Fernando Romero Enterprise (FREE) grew out of the architect’s Mexico-based Laboratory of Architecture (LAR) founded in 1999. Then last December FREE opened a second location in New York. “It’s a significant shift,” said practice director Armando Ramos, alluding to the firm’s increasingly multi-disciplinary approach to design as well as its U.S. presence. Romero, whose early career resume reads like a Who’s Who of architecture figures—Enrique Morales and Rem Koolhaas among them—has had a string of successes since starting his own practice in Mexico.
His interest in research and architecture act as a mirror for social, political and cultural currents, often informing books that feed into building projects. Although the concept building, a bridge-like museum with access from American soil and Mexican, stemming from his 2007 book, Hyperborders, never materialised in the Americas for complex political and land ownership reasons, it has manifested itself in a project in China that straddles a lake in a park.
The focus on context has remained a thread throughout other work. Indeed, rather than being tethered to an explicit ideology and signature style, FREE’s work is fluid with each building specific to its setting and circumstance. “It’s evolutionary and ideas are recycled,” said Sergio Rebelo director of design in the New York office. There may be no formal language, but the firm’s work is not directionless. The recently opened Museo Soumaya and Plaza Mariana in Mexico City, the plans for a network of hotel rooms in Brazil, and a masterplan for a cultural retreat in South Mexico are testament to this diversity. “I think for good or for bad we don’t have a dependency on a specific style,” said Romero. According to FREE director Armando Ramos, the firm’s dynamism derives in part from Romero’s experience working with European firms, including Alvaro Siza in Portugal and Jean Nouvel in Paris.
The office has not announced any U.S. projects yet, but there are allusions to a planned tower, and Romero is preparing an exhibition next year to showcase these plans along with the firm’s existing work to its new audience. Unlike FREE’s Mexico office that neighbors the Luis Barragán house, where Romero once put on an exhibition of interventions with the likes of Gilbert and George among others, the New York office nestles underneath the High Line in Chelsea, opposite Pace Gallery. Here, on the border of the area’s new, ongoing, and prospective developments along the Hudson, it’s a fitting location for a firm keen to make its mark in uncharted waters.
With a display of Mayan artifacts and history as well as contemporary art, the Tulum Museum plans to offer visitors to the ancient pyramids and ruins in the area an alternative experience of Mayan culture. “The building has been designed as an expression of Mayan culture using the pyramid theme,” said Rebelo. Organized into terraces, the visitors will see the exhibition as they ascend through the floors, which open out at points to vistas of the surrounding jungle and the ocean beyond. On the descent, visitors will be able to climb down the face of the museum itself.
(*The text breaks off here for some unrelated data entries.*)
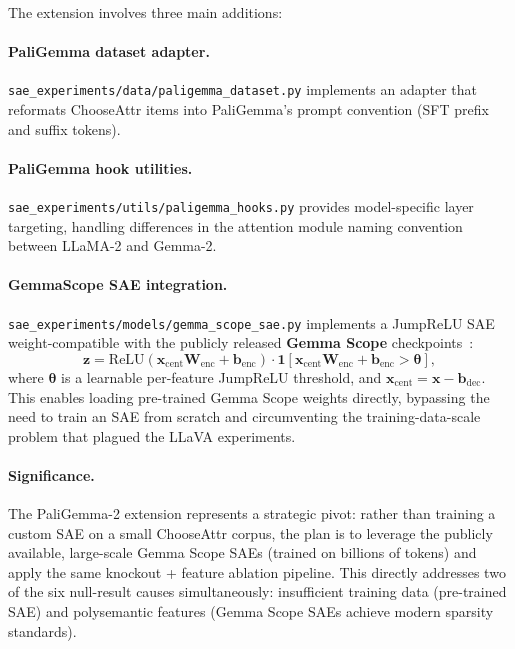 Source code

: \documentclass[11pt,a4paper]{article}
\begin{document}
The extension involves three main additions:

\paragraph{PaliGemma dataset adapter.}
\texttt{sae\_experiments/data/paligemma\_dataset.py} implements an adapter that reformats
ChooseAttr items into PaliGemma's prompt convention (SFT prefix and suffix tokens).

\paragraph{PaliGemma hook utilities.}
\texttt{sae\_experiments/utils/paligemma\_hooks.py} provides model-specific layer targeting,
handling differences in the attention module naming convention between LLaMA-2 and Gemma-2.

\paragraph{GemmaScope SAE integration.}
\texttt{sae\_experiments/models/gemma\_scope\_sae.py} implements a JumpReLU SAE
weight-compatible with the publicly released \textbf{Gemma Scope} checkpoints~\citep{gemmascope2024}:
\begin{equation}
  \mathbf{z} = \mathrm{ReLU}(\mathbf{x}_{\mathrm{cent}} \mathbf{W}_{\mathrm{enc}} + \mathbf{b}_{\mathrm{enc}})
    \cdot \mathbf{1}[\mathbf{x}_{\mathrm{cent}} \mathbf{W}_{\mathrm{enc}} + \mathbf{b}_{\mathrm{enc}} > \boldsymbol{\theta}],
\end{equation}
where $\boldsymbol{\theta}$ is a learnable per-feature JumpReLU threshold, and
$\mathbf{x}_{\mathrm{cent}} = \mathbf{x} - \mathbf{b}_{\mathrm{dec}}$.
This enables loading pre-trained Gemma Scope weights directly, bypassing the need to train an SAE
from scratch and circumventing the training-data-scale problem that plagued the LLaVA experiments.

\paragraph{Significance.}
The PaliGemma-2 extension represents a strategic pivot: rather than training a custom SAE on a
small ChooseAttr corpus, the plan is to leverage the publicly available, large-scale Gemma Scope
SAEs (trained on billions of tokens) and apply the same knockout + feature ablation pipeline.
This directly addresses two of the six null-result causes simultaneously:
insufficient training data (pre-trained SAE) and polysemantic features (Gemma Scope SAEs achieve
modern sparsity standards).
\end{document}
Museo Soumaya is an impressive sight with 16,000 individually shaped steel tiles attached to a hyperbolic paraboloid steel frame, while its column-free tension ring roof is an engineering feat. “It was the first time something like this was built in Mexico: there is no expertise in doing a double-curved surface here,” said Armando Ramos. Instead of bringing on board well known contractors to solve this problem, FREE invested in local talent and developed a new skill set in the city. The final form was made from a 3-D scan of a hand-sculpted model and took two and a half years to build.
Plunging two and three stories underground, the mixed-use building sits opposite the Basilica at the base of the Virgin of Guadeloupe, one of the most visited religious sites in Latin America. The center, which opened in October, includes a crypt, a museum, market, and conference center to accommodate the pilgrimages. “The project is rational and economical,” said Sergio Rebelo of FREE, “And it had to be built fast.” FREE produced the vast multi-faceted block in less than two years. The four programs are divided by a path that forms a cross, whose proportions were taken from the emblem worn by Pope John Paul II
The private vacation house is based on the principle of a continuous material wrap. In plan, the house looks like a disc; a notion that FREE has explored in various projects. “Here, proportions, structure, program, and circulation are all the same element,” said Rebelo, “It’s a concrete slab that opens and closes.” The concrete structure, designed to fit into different contexts, performs more as an object more than a rooted home. FREE is experimenting with more resiliant materials using a mixture of coconut or other vegetable fiber with concrete to create similar continuous circular structures.
Bridging Tea House
Jin Hua Architecture Park, China
Brought together by artist Ai Wei Wei, 16 international architects have built a micro city of pavilions on the river Yiwu. Following ideas explored in Romero’s book Hyperborders, which examined borders around the world and the possibility of a museum bridging the United States and Mexico, Romero’s firm (called LAR at the time) designed a concrete truss tea house. Playing with notions of private and public, and open versus intimate spaces in the context of a bridge environment, the tea house hosts a restaurant as well as a public promenade.